▸ INSTRUCTIONS TO FOLLOW:
Set down exactly the stretch of lines below that opens at the line containing "- **Issues**: [GitHub" and continues through the last line of the entries, and nothing else.

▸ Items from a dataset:
----

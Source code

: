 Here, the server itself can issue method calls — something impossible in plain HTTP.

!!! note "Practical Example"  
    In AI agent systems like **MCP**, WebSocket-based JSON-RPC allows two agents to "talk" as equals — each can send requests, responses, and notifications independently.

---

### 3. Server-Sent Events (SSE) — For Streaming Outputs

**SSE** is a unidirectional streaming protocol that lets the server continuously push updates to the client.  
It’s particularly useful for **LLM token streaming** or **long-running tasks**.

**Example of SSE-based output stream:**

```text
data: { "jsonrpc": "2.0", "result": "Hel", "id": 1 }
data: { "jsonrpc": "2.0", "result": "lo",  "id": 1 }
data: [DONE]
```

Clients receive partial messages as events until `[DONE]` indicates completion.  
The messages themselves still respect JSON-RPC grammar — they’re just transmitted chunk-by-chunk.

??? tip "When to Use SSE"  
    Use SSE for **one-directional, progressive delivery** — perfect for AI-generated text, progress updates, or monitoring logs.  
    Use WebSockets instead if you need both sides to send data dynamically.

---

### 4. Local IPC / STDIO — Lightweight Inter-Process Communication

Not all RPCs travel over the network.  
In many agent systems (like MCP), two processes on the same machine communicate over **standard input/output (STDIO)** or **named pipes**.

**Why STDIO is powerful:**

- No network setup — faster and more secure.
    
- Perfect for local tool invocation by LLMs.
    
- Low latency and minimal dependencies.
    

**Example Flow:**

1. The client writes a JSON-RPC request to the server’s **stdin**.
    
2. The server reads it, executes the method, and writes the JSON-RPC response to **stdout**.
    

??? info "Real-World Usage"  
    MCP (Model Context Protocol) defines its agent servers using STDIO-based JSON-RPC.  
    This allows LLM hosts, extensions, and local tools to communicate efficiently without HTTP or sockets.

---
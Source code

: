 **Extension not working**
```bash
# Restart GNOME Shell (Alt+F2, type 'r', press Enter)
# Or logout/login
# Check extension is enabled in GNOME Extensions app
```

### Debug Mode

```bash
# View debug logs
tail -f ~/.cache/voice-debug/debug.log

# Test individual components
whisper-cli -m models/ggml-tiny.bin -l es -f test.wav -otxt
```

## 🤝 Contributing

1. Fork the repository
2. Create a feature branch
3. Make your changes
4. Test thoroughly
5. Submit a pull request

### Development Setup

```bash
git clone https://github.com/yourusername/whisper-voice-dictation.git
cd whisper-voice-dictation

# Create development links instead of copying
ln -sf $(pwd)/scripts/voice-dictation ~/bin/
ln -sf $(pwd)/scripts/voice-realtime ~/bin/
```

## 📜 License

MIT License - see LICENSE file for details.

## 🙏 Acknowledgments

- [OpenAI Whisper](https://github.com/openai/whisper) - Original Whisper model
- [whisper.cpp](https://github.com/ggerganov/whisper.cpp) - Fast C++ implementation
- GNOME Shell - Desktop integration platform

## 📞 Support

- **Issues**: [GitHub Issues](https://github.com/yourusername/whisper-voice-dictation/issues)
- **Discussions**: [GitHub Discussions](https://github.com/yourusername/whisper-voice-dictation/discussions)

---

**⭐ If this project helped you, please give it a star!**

----

▸ EXERCISE ANSWER:
- **Issues**: [GitHub Issues](https://github.com/yourusername/whisper-voice-dictation/issues)
- **Discussions**: [GitHub Discussions](https://github.com/yourusername/whisper-voice-dictation/discussions)

---

**⭐ If this project helped you, please give it a star!**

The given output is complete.